**Task objective:** Please show every line from the entries that carries the word "string".

**Extracted records:**
*** Block opens ***

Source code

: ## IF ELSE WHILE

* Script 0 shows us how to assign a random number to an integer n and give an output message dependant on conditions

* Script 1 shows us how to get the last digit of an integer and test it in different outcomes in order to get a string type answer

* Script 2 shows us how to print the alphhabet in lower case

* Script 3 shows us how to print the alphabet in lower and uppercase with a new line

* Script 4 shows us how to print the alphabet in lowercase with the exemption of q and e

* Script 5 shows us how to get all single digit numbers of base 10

*** Block closes ***
*** Block opens ***

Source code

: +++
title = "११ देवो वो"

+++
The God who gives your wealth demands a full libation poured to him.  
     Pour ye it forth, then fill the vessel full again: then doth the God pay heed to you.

*** Block closes ***
*** Block opens ***

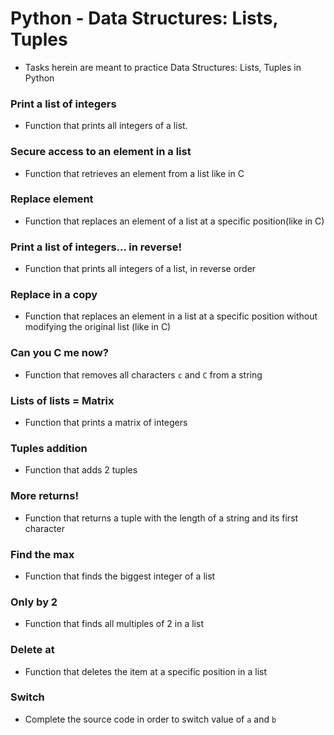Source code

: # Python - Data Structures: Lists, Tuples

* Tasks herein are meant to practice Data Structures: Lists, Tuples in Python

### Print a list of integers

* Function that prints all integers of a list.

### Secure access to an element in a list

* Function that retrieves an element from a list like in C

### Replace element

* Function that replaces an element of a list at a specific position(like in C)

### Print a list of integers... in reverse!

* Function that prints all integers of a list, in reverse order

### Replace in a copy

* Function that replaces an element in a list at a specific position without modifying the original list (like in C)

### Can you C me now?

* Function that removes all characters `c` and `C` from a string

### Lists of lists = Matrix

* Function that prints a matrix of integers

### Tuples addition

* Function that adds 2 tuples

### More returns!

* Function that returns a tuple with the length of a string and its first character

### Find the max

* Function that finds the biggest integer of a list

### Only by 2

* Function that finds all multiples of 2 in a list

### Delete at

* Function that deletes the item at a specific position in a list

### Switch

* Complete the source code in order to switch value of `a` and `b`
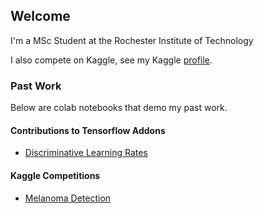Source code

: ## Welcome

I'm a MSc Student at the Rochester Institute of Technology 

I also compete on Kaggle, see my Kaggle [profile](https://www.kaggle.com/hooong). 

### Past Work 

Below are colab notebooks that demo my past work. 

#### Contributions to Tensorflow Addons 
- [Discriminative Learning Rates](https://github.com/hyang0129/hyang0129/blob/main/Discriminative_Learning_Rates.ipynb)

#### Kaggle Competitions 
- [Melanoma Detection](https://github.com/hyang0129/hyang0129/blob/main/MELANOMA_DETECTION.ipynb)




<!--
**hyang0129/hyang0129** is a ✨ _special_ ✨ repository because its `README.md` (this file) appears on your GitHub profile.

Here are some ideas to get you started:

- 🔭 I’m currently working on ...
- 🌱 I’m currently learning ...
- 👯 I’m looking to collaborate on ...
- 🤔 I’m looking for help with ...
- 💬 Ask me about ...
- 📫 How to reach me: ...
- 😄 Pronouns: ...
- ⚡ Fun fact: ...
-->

*** Block closes ***

**Result for this exercise:**
* Script 1 shows us how to get the last digit of an integer and test it in different outcomes in order to get a string type answer
* Function that removes all characters `c` and `C` from a string
* Function that returns a tuple with the length of a string and its first character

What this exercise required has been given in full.